What you will do: From the first entry to the last, copy everything exactly except the pictures.

-----

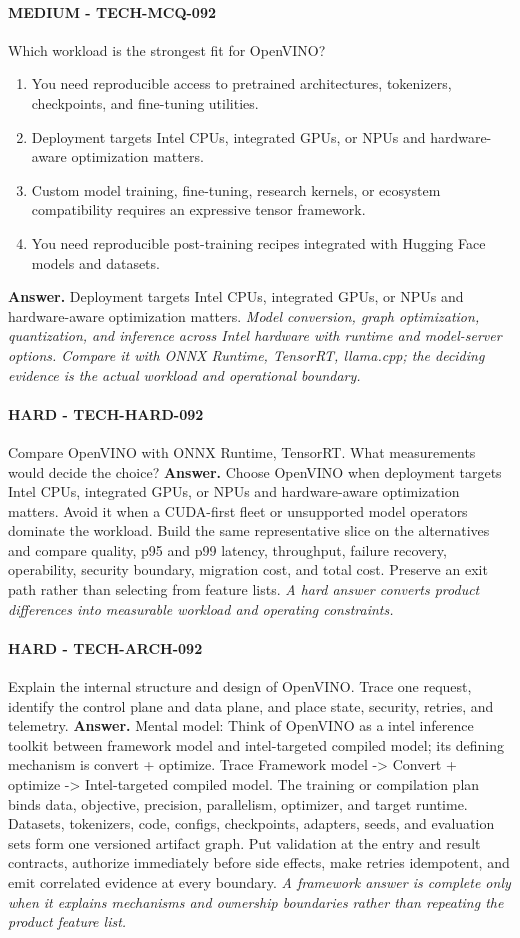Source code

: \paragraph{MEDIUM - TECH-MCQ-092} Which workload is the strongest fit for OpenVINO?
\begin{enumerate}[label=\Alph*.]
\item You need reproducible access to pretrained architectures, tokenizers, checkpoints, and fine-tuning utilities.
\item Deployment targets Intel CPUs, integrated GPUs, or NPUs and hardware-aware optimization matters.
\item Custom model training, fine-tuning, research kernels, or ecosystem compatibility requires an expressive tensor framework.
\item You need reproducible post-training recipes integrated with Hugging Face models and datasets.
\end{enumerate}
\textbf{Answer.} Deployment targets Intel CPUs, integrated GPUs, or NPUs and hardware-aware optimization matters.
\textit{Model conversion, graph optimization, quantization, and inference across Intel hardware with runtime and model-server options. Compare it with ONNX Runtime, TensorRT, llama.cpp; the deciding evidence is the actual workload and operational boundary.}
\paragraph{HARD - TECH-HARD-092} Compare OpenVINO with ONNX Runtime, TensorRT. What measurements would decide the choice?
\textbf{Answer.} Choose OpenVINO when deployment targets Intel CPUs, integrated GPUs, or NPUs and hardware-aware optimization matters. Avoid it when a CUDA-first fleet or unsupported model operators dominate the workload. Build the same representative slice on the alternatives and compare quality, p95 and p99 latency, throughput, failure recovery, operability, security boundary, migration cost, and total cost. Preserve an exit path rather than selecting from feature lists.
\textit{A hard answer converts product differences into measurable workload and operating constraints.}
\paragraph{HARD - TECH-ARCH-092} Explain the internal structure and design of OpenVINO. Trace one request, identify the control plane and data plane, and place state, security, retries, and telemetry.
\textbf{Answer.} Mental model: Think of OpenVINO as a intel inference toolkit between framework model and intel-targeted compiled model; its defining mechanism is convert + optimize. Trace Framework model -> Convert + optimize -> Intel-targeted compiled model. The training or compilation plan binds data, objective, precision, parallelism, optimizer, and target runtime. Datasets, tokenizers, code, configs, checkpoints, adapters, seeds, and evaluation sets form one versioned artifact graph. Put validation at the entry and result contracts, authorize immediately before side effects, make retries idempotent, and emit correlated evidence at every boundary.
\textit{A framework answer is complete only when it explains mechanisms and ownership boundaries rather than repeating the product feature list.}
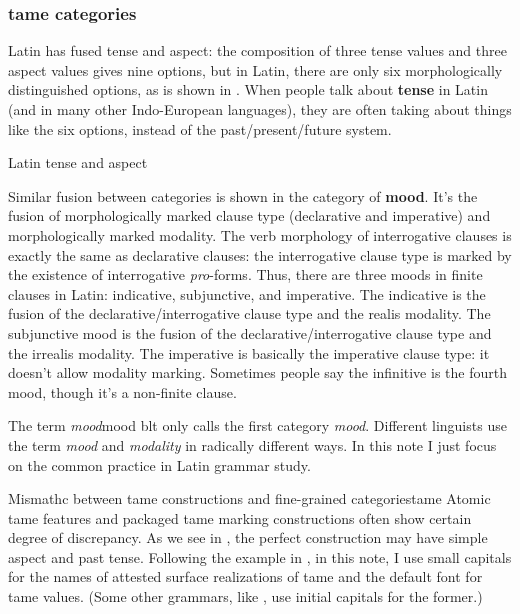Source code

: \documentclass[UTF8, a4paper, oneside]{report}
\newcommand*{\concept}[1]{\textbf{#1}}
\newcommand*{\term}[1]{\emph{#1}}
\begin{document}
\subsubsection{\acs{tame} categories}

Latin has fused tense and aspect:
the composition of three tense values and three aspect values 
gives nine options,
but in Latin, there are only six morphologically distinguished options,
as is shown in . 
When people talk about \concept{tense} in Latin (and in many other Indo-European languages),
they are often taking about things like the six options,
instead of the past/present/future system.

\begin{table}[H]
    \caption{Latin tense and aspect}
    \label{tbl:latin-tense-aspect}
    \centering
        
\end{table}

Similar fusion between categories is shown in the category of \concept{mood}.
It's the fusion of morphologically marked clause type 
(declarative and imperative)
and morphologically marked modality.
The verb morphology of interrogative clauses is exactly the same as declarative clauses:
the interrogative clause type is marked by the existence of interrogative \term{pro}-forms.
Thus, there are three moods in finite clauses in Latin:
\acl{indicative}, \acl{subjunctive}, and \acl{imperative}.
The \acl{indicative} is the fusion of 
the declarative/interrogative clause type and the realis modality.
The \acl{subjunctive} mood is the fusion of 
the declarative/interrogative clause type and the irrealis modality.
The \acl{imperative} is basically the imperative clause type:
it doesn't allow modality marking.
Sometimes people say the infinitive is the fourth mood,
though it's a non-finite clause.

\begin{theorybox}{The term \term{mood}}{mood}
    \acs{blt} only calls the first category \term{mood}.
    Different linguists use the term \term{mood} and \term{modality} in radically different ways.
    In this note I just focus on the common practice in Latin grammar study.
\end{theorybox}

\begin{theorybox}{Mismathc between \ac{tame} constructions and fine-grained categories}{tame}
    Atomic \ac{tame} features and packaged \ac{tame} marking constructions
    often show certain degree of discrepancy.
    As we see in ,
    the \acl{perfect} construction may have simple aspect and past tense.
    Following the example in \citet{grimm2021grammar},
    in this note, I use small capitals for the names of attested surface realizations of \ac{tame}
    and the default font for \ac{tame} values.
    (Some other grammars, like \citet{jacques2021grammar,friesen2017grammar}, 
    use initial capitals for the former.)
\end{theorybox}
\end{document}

-----

Task answer:
Source code

: \paragraph{MEDIUM - TECH-MCQ-092} Which workload is the strongest fit for OpenVINO?
\begin{enumerate}[label=\Alph*.]
\item You need reproducible access to pretrained architectures, tokenizers, checkpoints, and fine-tuning utilities.
\item Deployment targets Intel CPUs, integrated GPUs, or NPUs and hardware-aware optimization matters.
\item Custom model training, fine-tuning, research kernels, or ecosystem compatibility requires an expressive tensor framework.
\item You need reproducible post-training recipes integrated with Hugging Face models and datasets.
\end{enumerate}
\textbf{Answer.} Deployment targets Intel CPUs, integrated GPUs, or NPUs and hardware-aware optimization matters.
\textit{Model conversion, graph optimization, quantization, and inference across Intel hardware with runtime and model-server options. Compare it with ONNX Runtime, TensorRT, llama.cpp; the deciding evidence is the actual workload and operational boundary.}
\paragraph{HARD - TECH-HARD-092} Compare OpenVINO with ONNX Runtime, TensorRT. What measurements would decide the choice?
\textbf{Answer.} Choose OpenVINO when deployment targets Intel CPUs, integrated GPUs, or NPUs and hardware-aware optimization matters. Avoid it when a CUDA-first fleet or unsupported model operators dominate the workload. Build the same representative slice on the alternatives and compare quality, p95 and p99 latency, throughput, failure recovery, operability, security boundary, migration cost, and total cost. Preserve an exit path rather than selecting from feature lists.
\textit{A hard answer converts product differences into measurable workload and operating constraints.}
\paragraph{HARD - TECH-ARCH-092} Explain the internal structure and design of OpenVINO. Trace one request, identify the control plane and data plane, and place state, security, retries, and telemetry.
\textbf{Answer.} Mental model: Think of OpenVINO as a intel inference toolkit between framework model and intel-targeted compiled model; its defining mechanism is convert + optimize. Trace Framework model -> Convert + optimize -> Intel-targeted compiled model. The training or compilation plan binds data, objective, precision, parallelism, optimizer, and target runtime. Datasets, tokenizers, code, configs, checkpoints, adapters, seeds, and evaluation sets form one versioned artifact graph. Put validation at the entry and result contracts, authorize immediately before side effects, make retries idempotent, and emit correlated evidence at every boundary.
\textit{A framework answer is complete only when it explains mechanisms and ownership boundaries rather than repeating the product feature list.}
Source code

: \documentclass[UTF8, a4paper, oneside]{report}
\newcommand*{\concept}[1]{\textbf{#1}}
\newcommand*{\term}[1]{\emph{#1}}
\begin{document}
\subsubsection{\acs{tame} categories}

Latin has fused tense and aspect:
the composition of three tense values and three aspect values 
gives nine options,
but in Latin, there are only six morphologically distinguished options,
as is shown in . 
When people talk about \concept{tense} in Latin (and in many other Indo-European languages),
they are often taking about things like the six options,
instead of the past/present/future system.

\begin{table}[H]
    \caption{Latin tense and aspect}
    \label{tbl:latin-tense-aspect}
    \centering
        
\end{table}

Similar fusion between categories is shown in the category of \concept{mood}.
It's the fusion of morphologically marked clause type 
(declarative and imperative)
and morphologically marked modality.
The verb morphology of interrogative clauses is exactly the same as declarative clauses:
the interrogative clause type is marked by the existence of interrogative \term{pro}-forms.
Thus, there are three moods in finite clauses in Latin:
\acl{indicative}, \acl{subjunctive}, and \acl{imperative}.
The \acl{indicative} is the fusion of 
the declarative/interrogative clause type and the realis modality.
The \acl{subjunctive} mood is the fusion of 
the declarative/interrogative clause type and the irrealis modality.
The \acl{imperative} is basically the imperative clause type:
it doesn't allow modality marking.
Sometimes people say the infinitive is the fourth mood,
though it's a non-finite clause.

\begin{theorybox}{The term \term{mood}}{mood}
    \acs{blt} only calls the first category \term{mood}.
    Different linguists use the term \term{mood} and \term{modality} in radically different ways.
    In this note I just focus on the common practice in Latin grammar study.
\end{theorybox}

\begin{theorybox}{Mismathc between \ac{tame} constructions and fine-grained categories}{tame}
    Atomic \ac{tame} features and packaged \ac{tame} marking constructions
    often show certain degree of discrepancy.
    As we see in ,
    the \acl{perfect} construction may have simple aspect and past tense.
    Following the example in \citet{grimm2021grammar},
    in this note, I use small capitals for the names of attested surface realizations of \ac{tame}
    and the default font for \ac{tame} values.
    (Some other grammars, like \citet{jacques2021grammar,friesen2017grammar}, 
    use initial capitals for the former.)
\end{theorybox}
\end{document}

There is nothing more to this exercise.